Taming data is key to the sales strategy at banks
The words “sales data strategy” can seem overwhelming to even the most seasoned sales executives. The right sales data strategy can provide sales leaders, managers, and salespeople with insights to make more informed decisions and drive better results.
A sales data strategy is a documented plan that provides a structured framework for sales organizations to effectively manage and use data to proactively make better decisions. But through my years of experience and research into the sales performance and habits of hundreds of organizations across the U.S., I can tell you this: a sales data strategy should include technology, but it should not be about technology.
It’s not something you just toss to IT to manage – sales data is a business problem supported by IT. It starts with sales and executive leaders taking end-to-end ownership of sales data, and deciding what data and reporting are important and making the systems work in a way that enables the sales organization to excel.
To better understand the data challenges that organizations face, Performance Insights partnered with a number of industry experts to research the sales performance and habits of 300 banks (more than 3,800 branches). We combined the analysis with dozens of interviews with sales executives and IT leaders. Here are some of our findings.
Sales stack growing, data trust shrinking
Having access to data is one thing – having trust in the available data is another. Without a well-thought-out approach to ensuring data quality across the systems in your sales tech stack, confidence in the data can suffer. These challenges lead to an erosion in support for a more comprehensive data strategy, making it more difficult for the organization to take even minor steps forward.
Our research found that barely one in five organizations agreed that their sales tech stack effectively addresses selling challenges, while the confidence level in the sales tech stack data (including the customer relationship management system) was only marginally higher.

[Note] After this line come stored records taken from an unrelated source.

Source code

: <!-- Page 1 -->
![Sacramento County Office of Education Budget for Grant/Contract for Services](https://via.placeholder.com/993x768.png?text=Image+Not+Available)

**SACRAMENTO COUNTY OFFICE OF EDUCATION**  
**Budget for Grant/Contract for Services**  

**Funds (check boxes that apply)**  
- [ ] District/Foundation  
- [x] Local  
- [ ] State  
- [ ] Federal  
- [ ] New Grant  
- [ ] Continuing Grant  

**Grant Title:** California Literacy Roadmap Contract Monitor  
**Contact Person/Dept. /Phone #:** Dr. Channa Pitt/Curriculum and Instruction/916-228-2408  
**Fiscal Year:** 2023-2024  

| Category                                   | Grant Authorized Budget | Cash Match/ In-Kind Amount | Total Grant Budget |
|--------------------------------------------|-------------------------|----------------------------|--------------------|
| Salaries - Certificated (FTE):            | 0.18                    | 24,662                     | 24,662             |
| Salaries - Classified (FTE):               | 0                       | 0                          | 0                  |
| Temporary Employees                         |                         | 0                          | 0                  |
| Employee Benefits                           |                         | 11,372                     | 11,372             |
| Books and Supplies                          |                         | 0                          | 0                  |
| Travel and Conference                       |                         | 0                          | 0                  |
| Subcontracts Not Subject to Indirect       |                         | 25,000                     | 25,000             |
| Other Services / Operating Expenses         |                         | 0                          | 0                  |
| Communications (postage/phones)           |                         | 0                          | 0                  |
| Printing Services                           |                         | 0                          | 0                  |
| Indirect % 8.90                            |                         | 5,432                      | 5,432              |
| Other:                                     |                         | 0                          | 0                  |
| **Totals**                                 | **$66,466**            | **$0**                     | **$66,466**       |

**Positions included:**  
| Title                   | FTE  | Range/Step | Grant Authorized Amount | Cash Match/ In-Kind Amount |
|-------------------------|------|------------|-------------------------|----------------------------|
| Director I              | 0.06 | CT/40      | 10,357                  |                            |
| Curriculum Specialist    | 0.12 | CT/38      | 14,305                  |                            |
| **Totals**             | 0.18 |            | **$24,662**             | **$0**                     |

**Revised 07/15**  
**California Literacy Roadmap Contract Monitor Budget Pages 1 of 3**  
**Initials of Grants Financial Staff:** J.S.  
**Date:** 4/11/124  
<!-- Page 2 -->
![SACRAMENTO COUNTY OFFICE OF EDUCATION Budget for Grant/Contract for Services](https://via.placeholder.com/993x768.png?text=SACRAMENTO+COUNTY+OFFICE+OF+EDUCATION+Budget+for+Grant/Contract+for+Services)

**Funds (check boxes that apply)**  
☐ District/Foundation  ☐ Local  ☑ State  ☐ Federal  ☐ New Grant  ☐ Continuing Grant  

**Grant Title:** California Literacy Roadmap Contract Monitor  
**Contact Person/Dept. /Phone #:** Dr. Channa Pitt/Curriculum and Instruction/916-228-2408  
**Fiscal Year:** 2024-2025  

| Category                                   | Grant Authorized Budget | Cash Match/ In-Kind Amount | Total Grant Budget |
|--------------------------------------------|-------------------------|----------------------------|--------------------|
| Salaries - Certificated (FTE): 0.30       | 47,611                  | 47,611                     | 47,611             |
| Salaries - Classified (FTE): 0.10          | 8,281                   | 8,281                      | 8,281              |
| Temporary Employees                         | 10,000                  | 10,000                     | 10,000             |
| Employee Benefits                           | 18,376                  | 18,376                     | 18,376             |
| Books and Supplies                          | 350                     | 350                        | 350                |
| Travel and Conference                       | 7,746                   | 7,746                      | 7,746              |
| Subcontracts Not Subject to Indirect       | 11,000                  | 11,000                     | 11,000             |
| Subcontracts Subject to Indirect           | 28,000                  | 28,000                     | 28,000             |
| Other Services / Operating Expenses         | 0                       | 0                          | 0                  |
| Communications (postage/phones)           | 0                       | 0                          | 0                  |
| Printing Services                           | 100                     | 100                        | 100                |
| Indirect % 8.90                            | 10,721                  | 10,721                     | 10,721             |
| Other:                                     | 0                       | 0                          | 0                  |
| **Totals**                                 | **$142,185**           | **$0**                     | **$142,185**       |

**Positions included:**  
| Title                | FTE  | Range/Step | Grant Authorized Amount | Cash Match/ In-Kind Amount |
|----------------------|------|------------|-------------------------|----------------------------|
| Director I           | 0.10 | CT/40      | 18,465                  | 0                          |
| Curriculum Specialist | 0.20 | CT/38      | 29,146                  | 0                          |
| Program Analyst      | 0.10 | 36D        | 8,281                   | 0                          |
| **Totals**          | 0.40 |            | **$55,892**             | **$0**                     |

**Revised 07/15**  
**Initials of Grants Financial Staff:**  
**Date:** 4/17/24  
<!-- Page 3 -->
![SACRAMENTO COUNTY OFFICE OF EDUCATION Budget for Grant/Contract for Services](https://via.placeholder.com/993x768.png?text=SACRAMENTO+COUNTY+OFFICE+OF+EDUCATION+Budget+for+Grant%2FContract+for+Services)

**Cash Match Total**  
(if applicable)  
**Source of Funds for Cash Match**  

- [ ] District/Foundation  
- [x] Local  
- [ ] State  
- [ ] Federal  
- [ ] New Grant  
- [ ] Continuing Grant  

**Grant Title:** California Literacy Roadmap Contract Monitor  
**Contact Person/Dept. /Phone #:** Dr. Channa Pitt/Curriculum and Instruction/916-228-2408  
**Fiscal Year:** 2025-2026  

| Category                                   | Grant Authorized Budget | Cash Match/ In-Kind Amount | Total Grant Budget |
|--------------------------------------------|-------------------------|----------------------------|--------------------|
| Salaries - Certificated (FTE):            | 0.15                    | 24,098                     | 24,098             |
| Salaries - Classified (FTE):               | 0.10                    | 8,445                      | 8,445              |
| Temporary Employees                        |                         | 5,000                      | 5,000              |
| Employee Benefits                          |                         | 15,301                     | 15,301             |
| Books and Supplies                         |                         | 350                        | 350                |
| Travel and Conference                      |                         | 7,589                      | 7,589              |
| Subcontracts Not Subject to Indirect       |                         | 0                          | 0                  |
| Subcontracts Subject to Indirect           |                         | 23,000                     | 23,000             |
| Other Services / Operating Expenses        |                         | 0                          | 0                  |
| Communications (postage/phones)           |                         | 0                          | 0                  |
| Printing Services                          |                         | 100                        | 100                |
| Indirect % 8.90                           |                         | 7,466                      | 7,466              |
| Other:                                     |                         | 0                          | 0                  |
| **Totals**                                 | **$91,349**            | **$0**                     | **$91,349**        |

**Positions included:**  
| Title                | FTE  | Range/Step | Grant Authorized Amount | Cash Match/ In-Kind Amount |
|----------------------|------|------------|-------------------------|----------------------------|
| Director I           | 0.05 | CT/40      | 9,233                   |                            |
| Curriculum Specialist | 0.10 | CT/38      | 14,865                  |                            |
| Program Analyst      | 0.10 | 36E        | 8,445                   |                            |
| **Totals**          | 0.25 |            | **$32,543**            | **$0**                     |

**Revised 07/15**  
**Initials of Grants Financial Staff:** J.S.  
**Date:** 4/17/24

One key to having quality data is to have a sales CRM that salespeople actually use. Accurate data is the starting point to developing comprehensive solutions that can help take financial institutions to the next level of sales performance.
Data ownership and other issues
Making sense of all the data in multiple systems is not easy – it takes a lot of time and effort to aggregate data from the sales tech stack and connect all the dots.
To resolve these challenges, sales leadership needs to think differently about data – who owns it, how to maintain it, and how to use it, along with what to measure and how to measure it. From our research and interviews, certain key elements are found in a well-defined sales data strategy:
- Executive ownership: For sales data to be a strategic asset, your data strategy cannot be delegated. Executive sales leadership must own data strategy data from end to end;
- Business rationale: Executive sales leaders should first identify which business problems they are trying to solve. This will determine what data is needed to compile and calculate the required insights, and drive organizational alignment around what to measure and how to use the data;
- Structured approach: With so much data from so many sources, organizations need a structured approach to store the data, manage its quality and integrate it into the sales stack;
- Monitoring and fine-tuning: A final, critical step is to establish mechanisms that allow for continuous monitoring and refining of the sales data strategy. This involves setting up a data-governance committee comprising cross-functional leadership.
Change always begins at the top
As sales organizations introduce new technologies, the amount of data they collect increases exponentially. Executive sales leadership needs to develop clear strategies for how best to use these data to drive their sales organizations to greater success. This begins with taking end-to-end ownership of sales data and partnering with IT.
It is important to note here that “taking ownership” does not equate to being an executive sponsor for an initiative or project. It simply means being invested every step of the way – being 100 percent engaged not only in defining the strategy, but also in driving alignment to make decisions, communicating within the organization, and staying on top of monitoring to make necessary strategy adjustments.
Buy-in and the effective use of data strategy won’t happen overnight. It is a change journey for everyone that will require a change management plan. Demonstrating commitment with words and actions is the surest path to success.